Problem — Go over the entries below line by line, copying each one that contains the word "width".

Dataset content —
━━━━

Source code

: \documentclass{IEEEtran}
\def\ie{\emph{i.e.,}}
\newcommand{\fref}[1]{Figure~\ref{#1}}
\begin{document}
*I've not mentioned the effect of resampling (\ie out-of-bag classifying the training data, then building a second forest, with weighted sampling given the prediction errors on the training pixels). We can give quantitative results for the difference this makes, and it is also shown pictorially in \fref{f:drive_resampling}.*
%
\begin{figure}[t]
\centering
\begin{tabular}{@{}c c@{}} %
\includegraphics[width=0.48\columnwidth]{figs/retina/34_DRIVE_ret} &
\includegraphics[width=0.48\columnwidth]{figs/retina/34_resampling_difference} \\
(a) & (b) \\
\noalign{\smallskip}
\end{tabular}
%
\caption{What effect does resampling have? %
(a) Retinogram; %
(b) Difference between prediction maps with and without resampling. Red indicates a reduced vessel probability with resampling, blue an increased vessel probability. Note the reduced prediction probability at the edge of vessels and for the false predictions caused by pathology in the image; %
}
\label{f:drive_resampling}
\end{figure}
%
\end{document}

━━━━

Solution to this exercise —
\includegraphics[width=0.48\columnwidth]{figs/retina/34_DRIVE_ret} &
\includegraphics[width=0.48\columnwidth]{figs/retina/34_resampling_difference} \\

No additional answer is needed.